A new life
FAITH. HOPE. LOVE.
Thursday, 1 January 2015
Moving
letthelightlead.blogspot.com
Thursday, 11 December 2014
Update...
I'm thinking of moving to another blog as I think my very own blog should be cool and with my photos. Also, it can be a sign of changing to another new stage in life. I'm not sure how I should describe it but yeah, I hope you understand.
Everything changes as time changes. Time is always the factor, isn't it? I surely know I grew up as this year slowly went on. I don't care much about how people look at me, I feel secured compared to last year.
I wanna do something like new year resolutions with my new blog, but of course, I'll do it after my family trip.
Just stay tuned and I'll update about my latest blog in my next post. I'm learning in every second. Improvements build one characters.
With love,
Emily
11/12/2014
Thursday, 13 November 2014
Day
Hello, people. How's life?
I had history paper3 today, it was okay. I wrote a lot and I prayed that I could get full marks. Oh well, time passes really fast but I still can't wait for exam to end. Seriously, I need to be hardworking for another 2 weeks.
I just signed up for a Twitter account, I think I mentioned it in my previous post. Well, it's not good as it triggers my mind and makes me think whether people accept me or not. But, that doesn't mean it's completely bad. At least I learned something, that's to share things with people and accept them. In fact, I offer my friend who wants to learn to play the piano so badly to come to my house next year so that she can practise if my family is gonna move away.
As the clock ticks and tocks, my time spending with my twin is getting less. We're gonna be apart. I can't believe what's gonna happen after that. Who will I be? I have no idea. May the Lord help me.
I have an urge of wanting to melt people's heart, just like how God melts and fires my heart. I'm warm right now. I wanna pray for everyone that I know and who need help. Things will be okay after praying, that's what I've encountered most of the time.
It's time to devote. I love my church friends and teachers. I shouldn't have called them friends but brothers and sisters.
Oh before I go, I still have something to share. My draft of resolutions and target for year 2015:)
1) Sing alto
2) Become a Sunday school teacher
3) Join Youth fellowship (not current one but for older youth)
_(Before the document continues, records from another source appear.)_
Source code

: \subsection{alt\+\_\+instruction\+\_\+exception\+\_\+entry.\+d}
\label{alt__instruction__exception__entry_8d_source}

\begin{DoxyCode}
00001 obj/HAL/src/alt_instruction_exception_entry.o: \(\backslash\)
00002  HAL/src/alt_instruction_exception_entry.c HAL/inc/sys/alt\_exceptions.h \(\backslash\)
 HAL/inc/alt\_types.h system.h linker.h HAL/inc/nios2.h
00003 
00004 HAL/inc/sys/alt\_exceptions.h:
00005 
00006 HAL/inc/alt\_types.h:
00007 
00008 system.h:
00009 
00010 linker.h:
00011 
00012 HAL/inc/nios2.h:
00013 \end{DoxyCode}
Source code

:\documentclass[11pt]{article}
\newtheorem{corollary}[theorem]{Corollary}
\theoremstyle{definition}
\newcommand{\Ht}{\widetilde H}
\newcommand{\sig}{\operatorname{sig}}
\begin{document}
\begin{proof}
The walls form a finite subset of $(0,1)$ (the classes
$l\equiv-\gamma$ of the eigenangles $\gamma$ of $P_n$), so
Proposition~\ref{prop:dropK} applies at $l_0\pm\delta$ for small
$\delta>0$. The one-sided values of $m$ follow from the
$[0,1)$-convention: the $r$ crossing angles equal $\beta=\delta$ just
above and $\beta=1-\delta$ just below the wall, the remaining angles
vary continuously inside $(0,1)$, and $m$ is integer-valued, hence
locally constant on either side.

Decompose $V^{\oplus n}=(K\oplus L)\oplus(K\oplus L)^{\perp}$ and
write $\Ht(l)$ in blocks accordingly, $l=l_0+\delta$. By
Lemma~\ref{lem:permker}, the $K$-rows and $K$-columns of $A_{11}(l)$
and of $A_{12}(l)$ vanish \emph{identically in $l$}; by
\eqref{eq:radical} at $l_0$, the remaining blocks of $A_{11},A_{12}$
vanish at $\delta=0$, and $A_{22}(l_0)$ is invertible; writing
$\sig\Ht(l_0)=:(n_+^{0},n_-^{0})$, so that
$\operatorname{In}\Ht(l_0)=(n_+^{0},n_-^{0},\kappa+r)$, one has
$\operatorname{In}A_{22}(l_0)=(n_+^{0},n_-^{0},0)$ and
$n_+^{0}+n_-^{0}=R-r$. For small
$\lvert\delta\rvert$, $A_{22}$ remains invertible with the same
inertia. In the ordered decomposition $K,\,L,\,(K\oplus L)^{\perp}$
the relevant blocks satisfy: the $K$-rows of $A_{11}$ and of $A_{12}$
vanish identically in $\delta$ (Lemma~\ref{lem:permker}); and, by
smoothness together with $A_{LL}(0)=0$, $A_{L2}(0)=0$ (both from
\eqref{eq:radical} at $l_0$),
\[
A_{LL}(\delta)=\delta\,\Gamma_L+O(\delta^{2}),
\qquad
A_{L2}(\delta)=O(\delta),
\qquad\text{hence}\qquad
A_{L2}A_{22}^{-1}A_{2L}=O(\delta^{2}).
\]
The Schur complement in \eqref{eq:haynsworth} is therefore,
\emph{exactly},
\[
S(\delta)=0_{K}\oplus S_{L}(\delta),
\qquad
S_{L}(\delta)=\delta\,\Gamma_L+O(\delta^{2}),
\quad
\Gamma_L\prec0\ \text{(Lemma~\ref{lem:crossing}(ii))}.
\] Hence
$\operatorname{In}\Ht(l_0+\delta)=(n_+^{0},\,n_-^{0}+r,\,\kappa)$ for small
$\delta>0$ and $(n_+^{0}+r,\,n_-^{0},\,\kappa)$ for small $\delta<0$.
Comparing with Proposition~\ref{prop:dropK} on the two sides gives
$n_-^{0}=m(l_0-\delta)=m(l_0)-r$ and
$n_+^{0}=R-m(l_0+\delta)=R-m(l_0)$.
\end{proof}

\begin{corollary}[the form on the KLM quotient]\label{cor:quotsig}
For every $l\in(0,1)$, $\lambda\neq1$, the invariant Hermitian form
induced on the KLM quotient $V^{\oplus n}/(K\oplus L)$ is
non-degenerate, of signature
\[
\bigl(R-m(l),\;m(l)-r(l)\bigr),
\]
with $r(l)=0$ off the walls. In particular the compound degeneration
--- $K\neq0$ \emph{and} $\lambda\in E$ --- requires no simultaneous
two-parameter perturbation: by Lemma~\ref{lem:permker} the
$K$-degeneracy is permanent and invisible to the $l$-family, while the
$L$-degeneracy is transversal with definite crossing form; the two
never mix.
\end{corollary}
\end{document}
4) Go photo shoots and produce more art work
5) Get 90 ATAR in Austmat
6) Friend with people and accept them
7) Be a good photographer in college
8) Love people around me
9) Devote everyday
10) Go jogging regularly
Wow, that sounds a lot right? I'm looking forward.
All the best
With love,
Emily
13/11/2014
Tuesday, 11 November 2014
Time
Hello, today is a really extremely boring day.
I re-activated my Twitter account and it was okay. Well, you know it's all about follow and twitter and favourite and retweet and stuff. Nothing much, but it"s cool that I can write anything that I like in short sentences.
A lot of things actually happen to me. I'm wondering what kind of person I'm at the moment. Easily get bored? I have no idea. I'm not a type of person who thinks a lot like why he/she acts this way or taut way. To be honest, I just like to observe people because it feels like watching a movie or drama. That's pretty cool.
Well, friends... I have no idea what are friends. I have no bestie who can actually talk to me. I spend most of my time with my twin sister and that's good enough for me to live my life. Thinking about her gonna leave here doesn't really upsets me but I'm gonna live alone. Seriously, it will not be any good thing. I can't cook and I can't do lots of stuff. I find my mum the best because I don't have to do things when she's around. Okay that's not really terrible. I like silence though.
This year hasn't ended yet and I already have had a lot of resolutions and targets for next year. Like, getting a driving license, becoming a Sunday school teacher, singing as an Alto in a choir, photoshooting with friends, getting 90 and above for ATAR. Well quite a lot but I haven't even finished the public exams. This actually makes me suffocate so much. I don't think I've done well so far but not very bad.
This long break is gotta be memorable. Uh... Oh yeah, I'm gonna get a laptop! I feel so excited! I wanna get something good for photo editing. And, my eldest sis is coming back.
I don't know why I have a sort of feeling that people don't like me much. I don't know, maybe I'm too sensitive. I am hate this feeling but I know I shouldn't care much about it. There's nothing about it.